→ **Problem**
Copy out each line below containing "quote".

→ **Dataset entries**
--- START ---
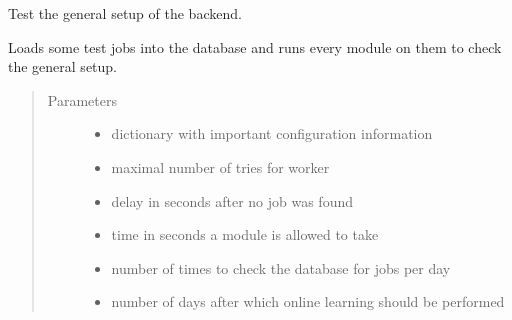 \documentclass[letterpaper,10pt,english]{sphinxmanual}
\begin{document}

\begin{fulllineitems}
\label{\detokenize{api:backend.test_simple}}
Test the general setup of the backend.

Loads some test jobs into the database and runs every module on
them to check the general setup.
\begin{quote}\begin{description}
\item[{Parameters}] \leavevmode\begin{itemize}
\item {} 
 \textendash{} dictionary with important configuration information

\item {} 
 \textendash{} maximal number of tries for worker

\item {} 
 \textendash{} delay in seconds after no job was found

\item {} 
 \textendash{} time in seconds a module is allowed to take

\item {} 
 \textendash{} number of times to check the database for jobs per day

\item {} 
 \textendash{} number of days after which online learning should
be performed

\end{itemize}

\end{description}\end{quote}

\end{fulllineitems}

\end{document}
--- END ---
--- START ---
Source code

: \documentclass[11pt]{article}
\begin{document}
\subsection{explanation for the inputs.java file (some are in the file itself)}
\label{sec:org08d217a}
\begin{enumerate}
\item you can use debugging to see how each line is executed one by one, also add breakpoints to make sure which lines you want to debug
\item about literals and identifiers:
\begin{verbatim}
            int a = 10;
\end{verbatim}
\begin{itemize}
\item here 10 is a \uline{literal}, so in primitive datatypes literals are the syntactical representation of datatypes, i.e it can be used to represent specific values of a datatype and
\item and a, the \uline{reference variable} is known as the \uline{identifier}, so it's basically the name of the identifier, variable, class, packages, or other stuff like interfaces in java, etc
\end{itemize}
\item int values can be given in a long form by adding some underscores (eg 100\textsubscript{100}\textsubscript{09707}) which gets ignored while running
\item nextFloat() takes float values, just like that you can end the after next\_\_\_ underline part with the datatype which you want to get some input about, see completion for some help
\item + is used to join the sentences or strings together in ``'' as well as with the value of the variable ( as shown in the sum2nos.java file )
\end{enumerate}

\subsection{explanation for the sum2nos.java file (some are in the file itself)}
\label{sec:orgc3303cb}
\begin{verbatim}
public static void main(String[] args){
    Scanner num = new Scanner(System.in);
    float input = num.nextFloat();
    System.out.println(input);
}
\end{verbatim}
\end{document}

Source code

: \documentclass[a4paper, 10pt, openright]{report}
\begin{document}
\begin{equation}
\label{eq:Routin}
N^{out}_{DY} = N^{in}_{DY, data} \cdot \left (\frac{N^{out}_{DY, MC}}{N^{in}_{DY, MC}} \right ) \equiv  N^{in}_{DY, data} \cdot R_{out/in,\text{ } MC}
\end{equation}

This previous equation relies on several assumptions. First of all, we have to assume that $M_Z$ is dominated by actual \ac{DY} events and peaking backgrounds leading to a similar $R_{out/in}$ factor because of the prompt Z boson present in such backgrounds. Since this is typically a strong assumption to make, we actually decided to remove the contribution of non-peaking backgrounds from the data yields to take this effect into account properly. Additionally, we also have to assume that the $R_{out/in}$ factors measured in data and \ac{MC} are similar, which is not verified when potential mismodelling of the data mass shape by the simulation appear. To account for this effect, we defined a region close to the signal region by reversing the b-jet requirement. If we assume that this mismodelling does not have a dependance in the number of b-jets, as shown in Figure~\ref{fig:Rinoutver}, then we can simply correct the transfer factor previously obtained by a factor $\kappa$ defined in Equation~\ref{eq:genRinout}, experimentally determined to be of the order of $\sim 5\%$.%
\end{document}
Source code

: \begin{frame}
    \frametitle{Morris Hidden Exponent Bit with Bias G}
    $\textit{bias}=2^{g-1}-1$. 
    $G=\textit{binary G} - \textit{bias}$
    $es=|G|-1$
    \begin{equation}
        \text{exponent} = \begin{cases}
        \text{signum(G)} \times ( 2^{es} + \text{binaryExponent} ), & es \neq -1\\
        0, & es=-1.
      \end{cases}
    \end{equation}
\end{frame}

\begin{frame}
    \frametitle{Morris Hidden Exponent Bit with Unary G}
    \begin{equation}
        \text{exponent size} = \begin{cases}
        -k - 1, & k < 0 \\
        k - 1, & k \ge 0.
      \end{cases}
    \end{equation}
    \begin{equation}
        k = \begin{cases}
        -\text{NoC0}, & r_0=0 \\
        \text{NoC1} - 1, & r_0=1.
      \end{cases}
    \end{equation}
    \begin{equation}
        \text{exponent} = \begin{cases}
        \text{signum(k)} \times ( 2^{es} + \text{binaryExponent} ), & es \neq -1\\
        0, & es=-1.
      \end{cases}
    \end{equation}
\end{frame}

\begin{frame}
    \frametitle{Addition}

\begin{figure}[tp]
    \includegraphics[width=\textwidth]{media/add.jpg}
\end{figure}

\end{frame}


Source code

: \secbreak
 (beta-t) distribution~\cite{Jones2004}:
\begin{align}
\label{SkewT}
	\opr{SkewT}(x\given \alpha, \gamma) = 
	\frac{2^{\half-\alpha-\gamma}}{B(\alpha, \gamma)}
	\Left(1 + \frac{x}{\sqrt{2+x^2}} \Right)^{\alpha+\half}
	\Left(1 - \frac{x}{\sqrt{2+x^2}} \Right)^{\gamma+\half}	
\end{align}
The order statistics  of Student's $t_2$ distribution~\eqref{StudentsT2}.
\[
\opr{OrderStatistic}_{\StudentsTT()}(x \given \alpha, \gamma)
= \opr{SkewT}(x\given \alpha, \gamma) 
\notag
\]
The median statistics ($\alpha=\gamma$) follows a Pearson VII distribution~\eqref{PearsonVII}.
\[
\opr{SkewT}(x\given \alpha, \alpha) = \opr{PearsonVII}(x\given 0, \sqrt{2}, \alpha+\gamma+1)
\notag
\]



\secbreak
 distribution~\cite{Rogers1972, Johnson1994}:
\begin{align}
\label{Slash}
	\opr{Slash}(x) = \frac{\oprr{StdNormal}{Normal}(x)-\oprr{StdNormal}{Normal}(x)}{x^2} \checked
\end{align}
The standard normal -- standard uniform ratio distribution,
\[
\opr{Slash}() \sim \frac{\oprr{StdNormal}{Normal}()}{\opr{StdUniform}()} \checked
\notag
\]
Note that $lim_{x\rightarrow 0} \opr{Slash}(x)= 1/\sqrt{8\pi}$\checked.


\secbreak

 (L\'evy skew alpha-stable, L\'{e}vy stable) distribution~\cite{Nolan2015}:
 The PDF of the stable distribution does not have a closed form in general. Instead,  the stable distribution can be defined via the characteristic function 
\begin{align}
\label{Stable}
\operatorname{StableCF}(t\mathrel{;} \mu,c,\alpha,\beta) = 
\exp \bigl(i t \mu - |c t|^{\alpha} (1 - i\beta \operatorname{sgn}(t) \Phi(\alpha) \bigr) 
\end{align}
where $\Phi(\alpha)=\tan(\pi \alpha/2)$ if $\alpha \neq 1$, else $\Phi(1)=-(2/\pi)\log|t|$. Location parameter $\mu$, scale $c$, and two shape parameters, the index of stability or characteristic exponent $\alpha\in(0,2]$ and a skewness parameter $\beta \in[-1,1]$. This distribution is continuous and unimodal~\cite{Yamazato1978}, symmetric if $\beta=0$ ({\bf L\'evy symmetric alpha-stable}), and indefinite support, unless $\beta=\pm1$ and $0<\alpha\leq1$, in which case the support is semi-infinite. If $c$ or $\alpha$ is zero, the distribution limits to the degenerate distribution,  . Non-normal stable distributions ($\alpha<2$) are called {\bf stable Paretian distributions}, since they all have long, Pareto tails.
--- END ---
--- START ---
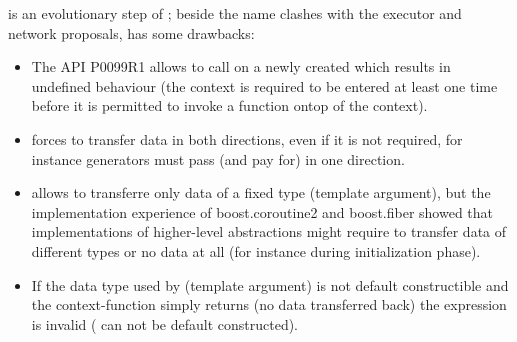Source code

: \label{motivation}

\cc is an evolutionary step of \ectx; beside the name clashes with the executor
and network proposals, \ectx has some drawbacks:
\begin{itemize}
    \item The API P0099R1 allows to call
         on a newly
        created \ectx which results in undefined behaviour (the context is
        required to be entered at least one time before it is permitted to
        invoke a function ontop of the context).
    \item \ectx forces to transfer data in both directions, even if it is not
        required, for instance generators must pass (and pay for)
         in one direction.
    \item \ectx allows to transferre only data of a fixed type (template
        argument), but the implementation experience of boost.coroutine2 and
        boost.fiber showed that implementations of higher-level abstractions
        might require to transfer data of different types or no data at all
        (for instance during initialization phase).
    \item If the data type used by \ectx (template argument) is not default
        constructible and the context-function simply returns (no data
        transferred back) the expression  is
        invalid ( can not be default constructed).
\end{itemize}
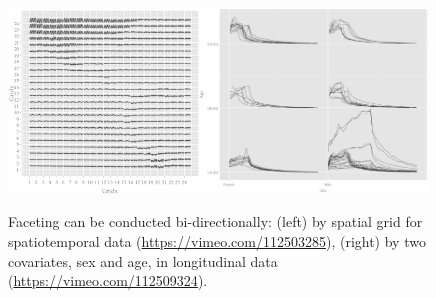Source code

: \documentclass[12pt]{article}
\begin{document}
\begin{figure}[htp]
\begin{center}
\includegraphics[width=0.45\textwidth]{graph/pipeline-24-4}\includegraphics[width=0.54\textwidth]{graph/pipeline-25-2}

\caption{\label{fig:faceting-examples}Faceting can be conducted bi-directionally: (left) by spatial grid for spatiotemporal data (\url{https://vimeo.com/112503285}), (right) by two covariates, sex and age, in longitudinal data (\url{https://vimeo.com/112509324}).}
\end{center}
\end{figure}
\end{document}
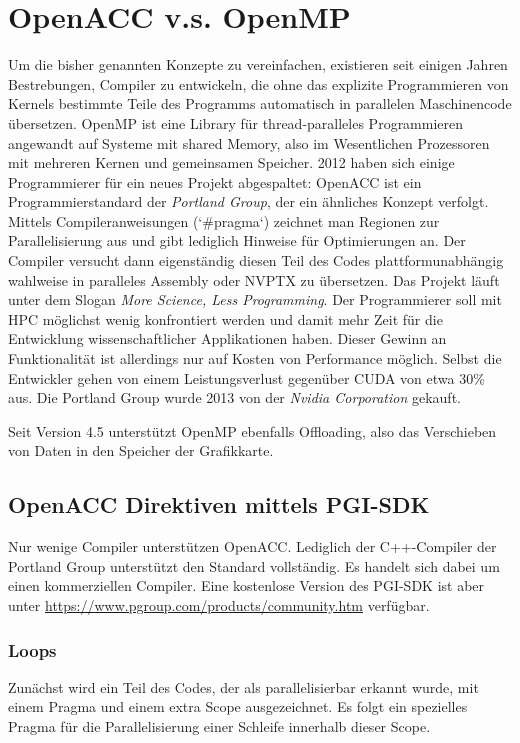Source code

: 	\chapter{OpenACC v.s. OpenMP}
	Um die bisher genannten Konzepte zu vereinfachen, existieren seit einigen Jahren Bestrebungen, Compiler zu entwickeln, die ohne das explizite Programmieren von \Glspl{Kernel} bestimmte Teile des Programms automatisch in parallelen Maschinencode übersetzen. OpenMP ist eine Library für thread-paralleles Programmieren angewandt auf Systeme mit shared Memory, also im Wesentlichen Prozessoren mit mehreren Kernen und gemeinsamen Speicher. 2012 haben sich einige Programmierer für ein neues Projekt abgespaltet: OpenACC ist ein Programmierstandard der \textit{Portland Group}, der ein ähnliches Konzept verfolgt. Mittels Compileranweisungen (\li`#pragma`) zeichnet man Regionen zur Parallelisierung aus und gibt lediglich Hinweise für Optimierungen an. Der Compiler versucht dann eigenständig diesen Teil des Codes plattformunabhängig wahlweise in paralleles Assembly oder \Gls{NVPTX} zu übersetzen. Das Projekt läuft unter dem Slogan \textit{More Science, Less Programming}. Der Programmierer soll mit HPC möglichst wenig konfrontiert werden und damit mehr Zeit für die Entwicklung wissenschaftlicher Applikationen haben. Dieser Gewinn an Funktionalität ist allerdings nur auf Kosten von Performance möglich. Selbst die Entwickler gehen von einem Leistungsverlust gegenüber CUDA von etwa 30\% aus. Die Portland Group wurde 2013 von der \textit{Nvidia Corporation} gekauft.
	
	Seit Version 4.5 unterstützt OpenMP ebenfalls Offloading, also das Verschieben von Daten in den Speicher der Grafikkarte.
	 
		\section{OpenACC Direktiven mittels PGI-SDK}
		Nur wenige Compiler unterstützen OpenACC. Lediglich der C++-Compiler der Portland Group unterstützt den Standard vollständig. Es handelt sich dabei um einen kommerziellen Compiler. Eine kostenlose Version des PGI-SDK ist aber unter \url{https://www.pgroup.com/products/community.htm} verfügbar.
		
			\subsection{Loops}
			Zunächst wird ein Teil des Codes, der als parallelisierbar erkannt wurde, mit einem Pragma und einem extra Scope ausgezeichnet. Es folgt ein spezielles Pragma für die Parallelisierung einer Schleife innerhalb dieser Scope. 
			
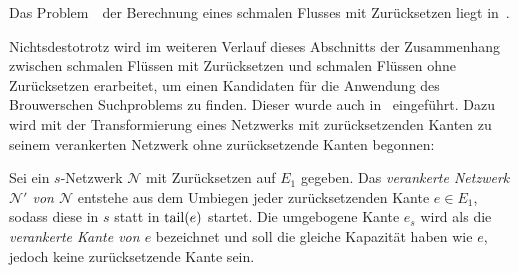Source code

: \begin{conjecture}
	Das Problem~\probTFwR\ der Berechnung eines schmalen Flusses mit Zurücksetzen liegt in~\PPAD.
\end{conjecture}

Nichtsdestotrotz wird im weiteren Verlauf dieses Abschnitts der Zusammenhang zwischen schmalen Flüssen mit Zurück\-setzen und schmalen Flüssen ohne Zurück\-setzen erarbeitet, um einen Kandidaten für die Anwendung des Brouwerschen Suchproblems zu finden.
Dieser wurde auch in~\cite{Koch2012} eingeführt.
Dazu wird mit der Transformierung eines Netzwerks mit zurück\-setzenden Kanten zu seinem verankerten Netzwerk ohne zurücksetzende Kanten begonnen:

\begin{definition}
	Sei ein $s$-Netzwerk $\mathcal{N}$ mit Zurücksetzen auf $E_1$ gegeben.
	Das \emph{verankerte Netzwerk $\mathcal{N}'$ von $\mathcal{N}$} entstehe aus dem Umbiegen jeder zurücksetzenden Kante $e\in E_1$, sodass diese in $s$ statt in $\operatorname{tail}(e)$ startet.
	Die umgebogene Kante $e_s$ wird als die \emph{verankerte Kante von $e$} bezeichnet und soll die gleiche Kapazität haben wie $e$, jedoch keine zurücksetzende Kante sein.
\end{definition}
--- END ---
→ **Answer box**
\begin{quote}\begin{description}
\end{description}\end{quote}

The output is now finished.